Sounds like a good theory, right?

I know it’s an imperfect analogy, but I think of adoption in a similar way. On many occasions, I’ve been known to tell people that I think “adoption chose me as much as I chose it.” Of course, this is not true in any literal sense. No one accidentally builds their family by adoption. There are too many rules, too much paperwork. It took me a little over three years after I began seriously considering adoption to make my daughter a permanent part of our family. And although it was about as straightforward of a process as I’ve ever heard of foster adoption being, parts of it were still frustratingly slow.

And so, when I say that adoption chose us, I don’t mean that it was easy or quick—or that it fell into our laps. I mean that I can’t imagine it any other way.

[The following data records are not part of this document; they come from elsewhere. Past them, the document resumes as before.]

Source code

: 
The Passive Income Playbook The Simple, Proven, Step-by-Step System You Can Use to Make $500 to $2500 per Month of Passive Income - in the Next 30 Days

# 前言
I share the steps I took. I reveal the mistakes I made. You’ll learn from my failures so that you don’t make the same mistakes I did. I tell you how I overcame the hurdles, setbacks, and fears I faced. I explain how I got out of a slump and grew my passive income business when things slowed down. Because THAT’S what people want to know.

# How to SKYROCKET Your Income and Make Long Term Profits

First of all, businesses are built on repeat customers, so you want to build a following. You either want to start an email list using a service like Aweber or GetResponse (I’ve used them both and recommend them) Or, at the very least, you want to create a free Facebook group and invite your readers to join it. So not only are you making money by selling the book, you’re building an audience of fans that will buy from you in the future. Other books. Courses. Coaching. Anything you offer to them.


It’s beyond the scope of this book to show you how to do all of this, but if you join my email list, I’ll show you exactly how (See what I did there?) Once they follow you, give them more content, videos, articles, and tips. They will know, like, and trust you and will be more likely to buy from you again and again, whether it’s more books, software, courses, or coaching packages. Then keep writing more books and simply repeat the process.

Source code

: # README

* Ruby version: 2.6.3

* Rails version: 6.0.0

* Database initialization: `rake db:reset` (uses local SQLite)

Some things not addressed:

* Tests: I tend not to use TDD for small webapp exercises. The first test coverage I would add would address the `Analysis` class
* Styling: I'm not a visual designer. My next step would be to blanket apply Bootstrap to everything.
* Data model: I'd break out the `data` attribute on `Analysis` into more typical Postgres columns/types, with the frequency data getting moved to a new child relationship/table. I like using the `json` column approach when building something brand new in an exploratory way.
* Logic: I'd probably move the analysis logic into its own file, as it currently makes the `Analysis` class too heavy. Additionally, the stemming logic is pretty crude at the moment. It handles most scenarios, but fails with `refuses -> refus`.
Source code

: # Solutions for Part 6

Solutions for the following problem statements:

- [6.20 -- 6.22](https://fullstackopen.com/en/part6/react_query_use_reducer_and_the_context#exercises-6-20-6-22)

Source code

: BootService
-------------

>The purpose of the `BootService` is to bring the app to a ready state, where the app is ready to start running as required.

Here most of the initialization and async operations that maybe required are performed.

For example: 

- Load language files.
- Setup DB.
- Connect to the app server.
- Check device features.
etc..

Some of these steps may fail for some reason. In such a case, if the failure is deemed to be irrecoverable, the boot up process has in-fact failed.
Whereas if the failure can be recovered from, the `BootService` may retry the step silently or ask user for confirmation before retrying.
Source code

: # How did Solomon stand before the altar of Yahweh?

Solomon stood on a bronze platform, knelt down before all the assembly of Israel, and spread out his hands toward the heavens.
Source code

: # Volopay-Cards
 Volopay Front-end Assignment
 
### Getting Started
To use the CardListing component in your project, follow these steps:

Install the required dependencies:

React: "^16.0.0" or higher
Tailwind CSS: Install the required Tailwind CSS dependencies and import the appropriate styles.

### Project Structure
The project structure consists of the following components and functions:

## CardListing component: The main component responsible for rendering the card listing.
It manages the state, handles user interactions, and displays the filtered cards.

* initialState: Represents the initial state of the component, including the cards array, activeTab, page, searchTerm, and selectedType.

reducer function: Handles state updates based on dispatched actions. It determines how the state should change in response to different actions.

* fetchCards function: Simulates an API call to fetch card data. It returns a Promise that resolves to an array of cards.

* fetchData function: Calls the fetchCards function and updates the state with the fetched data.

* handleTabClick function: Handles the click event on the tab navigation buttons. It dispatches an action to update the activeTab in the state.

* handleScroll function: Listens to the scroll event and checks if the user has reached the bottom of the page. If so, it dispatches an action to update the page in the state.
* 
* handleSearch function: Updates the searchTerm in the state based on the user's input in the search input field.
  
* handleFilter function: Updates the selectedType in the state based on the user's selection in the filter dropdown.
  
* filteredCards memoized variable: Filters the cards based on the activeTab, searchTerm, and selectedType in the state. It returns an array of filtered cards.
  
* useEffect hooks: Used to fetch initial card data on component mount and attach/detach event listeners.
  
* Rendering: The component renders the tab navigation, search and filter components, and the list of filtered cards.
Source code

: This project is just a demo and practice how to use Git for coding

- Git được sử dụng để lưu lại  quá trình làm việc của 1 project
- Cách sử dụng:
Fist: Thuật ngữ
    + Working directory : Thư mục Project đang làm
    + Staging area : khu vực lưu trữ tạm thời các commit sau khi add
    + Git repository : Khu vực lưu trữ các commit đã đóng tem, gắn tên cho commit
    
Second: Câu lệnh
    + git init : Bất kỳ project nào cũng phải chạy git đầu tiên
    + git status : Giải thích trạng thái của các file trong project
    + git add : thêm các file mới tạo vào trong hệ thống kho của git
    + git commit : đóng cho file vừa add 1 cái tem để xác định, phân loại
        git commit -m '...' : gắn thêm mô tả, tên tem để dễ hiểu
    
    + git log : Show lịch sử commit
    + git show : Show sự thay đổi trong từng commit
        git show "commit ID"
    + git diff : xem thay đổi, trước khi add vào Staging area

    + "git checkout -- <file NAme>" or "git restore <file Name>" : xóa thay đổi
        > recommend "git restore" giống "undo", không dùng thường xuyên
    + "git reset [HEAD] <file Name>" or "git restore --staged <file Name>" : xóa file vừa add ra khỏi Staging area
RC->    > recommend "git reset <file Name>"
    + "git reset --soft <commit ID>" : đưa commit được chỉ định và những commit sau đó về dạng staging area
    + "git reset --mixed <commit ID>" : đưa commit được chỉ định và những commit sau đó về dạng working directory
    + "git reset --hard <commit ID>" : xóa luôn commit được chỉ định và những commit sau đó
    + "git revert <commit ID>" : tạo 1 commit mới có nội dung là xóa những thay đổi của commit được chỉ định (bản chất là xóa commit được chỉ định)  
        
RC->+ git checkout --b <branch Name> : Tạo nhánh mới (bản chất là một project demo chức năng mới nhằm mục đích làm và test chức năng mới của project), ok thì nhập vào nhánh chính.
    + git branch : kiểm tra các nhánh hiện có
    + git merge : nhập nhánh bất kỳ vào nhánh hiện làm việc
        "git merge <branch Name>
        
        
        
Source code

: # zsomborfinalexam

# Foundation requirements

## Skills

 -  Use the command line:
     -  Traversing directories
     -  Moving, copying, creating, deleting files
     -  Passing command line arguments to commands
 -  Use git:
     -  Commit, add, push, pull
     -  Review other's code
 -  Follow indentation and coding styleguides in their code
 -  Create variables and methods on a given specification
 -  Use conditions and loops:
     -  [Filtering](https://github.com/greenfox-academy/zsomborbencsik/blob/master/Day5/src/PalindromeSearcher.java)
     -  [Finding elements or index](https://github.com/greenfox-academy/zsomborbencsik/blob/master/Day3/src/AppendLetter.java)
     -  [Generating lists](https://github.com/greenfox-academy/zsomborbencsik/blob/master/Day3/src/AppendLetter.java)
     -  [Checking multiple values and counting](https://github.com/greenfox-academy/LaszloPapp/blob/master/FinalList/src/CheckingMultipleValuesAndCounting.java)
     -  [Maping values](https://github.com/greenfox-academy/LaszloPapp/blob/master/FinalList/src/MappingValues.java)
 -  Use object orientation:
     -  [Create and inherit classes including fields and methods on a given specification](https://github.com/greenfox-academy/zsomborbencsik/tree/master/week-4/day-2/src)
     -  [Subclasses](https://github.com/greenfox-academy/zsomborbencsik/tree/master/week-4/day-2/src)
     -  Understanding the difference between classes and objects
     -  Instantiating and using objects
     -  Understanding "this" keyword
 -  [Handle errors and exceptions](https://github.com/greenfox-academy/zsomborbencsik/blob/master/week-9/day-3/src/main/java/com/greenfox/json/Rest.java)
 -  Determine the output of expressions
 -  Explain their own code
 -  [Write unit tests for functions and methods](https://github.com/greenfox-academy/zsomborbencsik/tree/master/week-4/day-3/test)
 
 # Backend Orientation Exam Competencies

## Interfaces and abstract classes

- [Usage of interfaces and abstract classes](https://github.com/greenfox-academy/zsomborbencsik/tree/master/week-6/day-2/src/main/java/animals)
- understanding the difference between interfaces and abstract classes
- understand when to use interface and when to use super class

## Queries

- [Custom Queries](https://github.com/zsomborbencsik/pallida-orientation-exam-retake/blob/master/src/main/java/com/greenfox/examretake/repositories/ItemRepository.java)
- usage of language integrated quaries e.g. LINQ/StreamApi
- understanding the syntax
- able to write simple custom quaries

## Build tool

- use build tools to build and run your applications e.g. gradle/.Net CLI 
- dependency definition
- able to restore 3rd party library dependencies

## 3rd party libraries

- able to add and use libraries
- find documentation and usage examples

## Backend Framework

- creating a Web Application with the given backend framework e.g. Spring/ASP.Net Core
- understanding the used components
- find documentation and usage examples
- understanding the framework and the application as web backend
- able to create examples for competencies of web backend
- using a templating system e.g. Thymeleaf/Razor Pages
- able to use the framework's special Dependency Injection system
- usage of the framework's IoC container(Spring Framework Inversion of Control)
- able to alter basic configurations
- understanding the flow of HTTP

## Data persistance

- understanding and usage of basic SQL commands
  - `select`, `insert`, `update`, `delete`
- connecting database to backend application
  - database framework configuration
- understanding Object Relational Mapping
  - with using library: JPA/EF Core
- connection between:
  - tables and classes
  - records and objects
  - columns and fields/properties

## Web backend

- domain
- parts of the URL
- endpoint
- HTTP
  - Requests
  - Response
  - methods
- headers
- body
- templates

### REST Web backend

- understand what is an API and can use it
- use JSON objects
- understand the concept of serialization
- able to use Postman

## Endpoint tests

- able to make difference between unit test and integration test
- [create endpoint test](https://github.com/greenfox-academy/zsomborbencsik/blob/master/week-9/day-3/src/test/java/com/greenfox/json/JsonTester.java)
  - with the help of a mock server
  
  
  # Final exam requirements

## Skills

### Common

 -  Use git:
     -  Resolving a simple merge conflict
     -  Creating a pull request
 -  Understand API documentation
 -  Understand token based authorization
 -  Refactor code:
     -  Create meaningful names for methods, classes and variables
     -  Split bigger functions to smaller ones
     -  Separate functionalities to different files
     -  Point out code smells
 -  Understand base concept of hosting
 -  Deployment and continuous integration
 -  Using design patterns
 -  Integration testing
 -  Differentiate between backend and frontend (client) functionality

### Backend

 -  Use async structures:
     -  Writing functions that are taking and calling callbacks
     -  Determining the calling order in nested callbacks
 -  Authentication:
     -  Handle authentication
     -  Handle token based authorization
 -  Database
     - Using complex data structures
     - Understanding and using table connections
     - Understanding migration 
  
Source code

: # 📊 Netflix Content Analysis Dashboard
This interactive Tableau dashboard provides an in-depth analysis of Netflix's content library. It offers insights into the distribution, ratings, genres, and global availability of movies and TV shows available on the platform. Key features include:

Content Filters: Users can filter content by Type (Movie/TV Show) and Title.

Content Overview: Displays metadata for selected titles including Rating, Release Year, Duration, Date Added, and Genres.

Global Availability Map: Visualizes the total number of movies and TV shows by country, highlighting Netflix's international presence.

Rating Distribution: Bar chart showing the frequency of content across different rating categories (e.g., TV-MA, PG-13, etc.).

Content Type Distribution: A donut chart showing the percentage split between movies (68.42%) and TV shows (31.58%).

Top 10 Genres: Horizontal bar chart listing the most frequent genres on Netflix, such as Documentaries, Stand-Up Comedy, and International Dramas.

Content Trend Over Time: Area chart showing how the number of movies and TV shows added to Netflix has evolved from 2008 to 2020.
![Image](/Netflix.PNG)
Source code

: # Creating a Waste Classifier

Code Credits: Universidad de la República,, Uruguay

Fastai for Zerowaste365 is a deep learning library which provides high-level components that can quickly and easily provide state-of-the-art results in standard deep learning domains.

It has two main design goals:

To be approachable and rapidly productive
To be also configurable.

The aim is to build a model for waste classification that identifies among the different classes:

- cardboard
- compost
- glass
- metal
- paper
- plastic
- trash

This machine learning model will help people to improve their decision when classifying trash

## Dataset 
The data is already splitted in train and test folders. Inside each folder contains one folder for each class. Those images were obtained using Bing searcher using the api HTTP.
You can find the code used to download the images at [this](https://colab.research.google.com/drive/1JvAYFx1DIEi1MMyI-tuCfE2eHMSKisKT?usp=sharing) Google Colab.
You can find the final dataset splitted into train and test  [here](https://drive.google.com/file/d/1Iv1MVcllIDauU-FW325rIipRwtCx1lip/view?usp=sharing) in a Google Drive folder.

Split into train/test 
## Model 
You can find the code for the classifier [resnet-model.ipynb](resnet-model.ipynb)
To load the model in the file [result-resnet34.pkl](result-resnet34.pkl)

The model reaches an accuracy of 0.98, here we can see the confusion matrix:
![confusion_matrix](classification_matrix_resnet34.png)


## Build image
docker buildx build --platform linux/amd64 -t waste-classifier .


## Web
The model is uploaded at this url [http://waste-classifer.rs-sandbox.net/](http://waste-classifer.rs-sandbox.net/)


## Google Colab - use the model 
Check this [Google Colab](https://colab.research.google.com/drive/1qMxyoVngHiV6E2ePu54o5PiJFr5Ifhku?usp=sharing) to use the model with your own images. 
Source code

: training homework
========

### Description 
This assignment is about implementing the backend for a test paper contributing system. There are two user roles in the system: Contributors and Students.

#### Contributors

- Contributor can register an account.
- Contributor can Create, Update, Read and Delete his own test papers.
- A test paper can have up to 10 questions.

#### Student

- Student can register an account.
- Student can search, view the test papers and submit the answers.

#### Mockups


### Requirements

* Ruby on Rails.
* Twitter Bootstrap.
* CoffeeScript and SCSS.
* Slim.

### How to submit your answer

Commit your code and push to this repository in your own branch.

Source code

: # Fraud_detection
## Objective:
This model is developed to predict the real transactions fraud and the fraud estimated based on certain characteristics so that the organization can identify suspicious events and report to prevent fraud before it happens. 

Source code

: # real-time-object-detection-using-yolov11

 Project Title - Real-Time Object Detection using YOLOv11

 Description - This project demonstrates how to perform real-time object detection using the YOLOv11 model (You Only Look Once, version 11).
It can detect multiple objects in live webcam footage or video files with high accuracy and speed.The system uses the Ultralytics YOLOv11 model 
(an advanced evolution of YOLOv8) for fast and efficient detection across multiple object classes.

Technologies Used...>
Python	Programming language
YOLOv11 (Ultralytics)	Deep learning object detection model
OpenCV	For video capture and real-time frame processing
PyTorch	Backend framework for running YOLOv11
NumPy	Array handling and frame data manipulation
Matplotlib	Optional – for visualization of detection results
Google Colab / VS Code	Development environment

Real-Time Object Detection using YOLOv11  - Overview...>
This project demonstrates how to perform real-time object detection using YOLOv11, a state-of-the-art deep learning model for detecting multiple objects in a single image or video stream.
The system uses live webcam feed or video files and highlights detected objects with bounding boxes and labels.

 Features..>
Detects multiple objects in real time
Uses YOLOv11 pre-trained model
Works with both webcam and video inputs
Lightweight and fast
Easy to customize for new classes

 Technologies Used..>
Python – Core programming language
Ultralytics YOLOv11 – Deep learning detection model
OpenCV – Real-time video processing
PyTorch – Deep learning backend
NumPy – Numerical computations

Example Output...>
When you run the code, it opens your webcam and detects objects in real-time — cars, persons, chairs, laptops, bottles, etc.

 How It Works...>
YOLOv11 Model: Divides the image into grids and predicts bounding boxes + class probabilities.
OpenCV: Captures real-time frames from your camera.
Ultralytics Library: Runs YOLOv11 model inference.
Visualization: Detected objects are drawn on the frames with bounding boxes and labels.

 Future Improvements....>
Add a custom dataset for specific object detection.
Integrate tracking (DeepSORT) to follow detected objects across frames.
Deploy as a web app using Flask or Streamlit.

I’ve never felt a baby kick inside my body, but I will never forget the breathlessness of meeting my daughter for the first time: both of us scared as could be and pretending we were not. And I can’t imagine it any other way.

When she reaches out to hold my hand in the parking lot and asks to wear matching shirts, I can’t imagine it any other way.

When we look at pictures and reminisce about all the firsts we did get to share—her first passport, her first airplane ride, her first wedding, her first time sleeping in a real, live castle (who does that?)—I can’t imagine it any other way.

When she runs into something and laughs as she says, “I’ve been in this family too long!” as if clumsiness were a trait that was rubbing off on her, I can’t imagine it any other way.

When she passes the ball to a less-skilled teammate instead of taking the shot she could have easily made herself and then steals a glance at me, and I give a smile and a slight head nod because I have been specifically instructed “not to cheer too loud,” I can’t imagine it any other way.

When we fuss over things that mothers and daughters fuss about and I send her to her room and threaten to withhold privileges for all of eternity (although I know that parents are not supposed to make threats that they don’t intend to keep), I can’t imagine it any other way.

Could things have gone differently? Could I have had a different social worker? Or not have had to wait so many months to have my home study completed? I guess this is possible. But when I search my heart, I truly cannot imagine my life going any other way.

This beautiful, strong child is my daughter. There is no doubt about that. She is as much my daughter as if I had felt her tiny kicks inside of my body. I cannot imagine it any other way.

This is what I mean when I say that adoption chose us.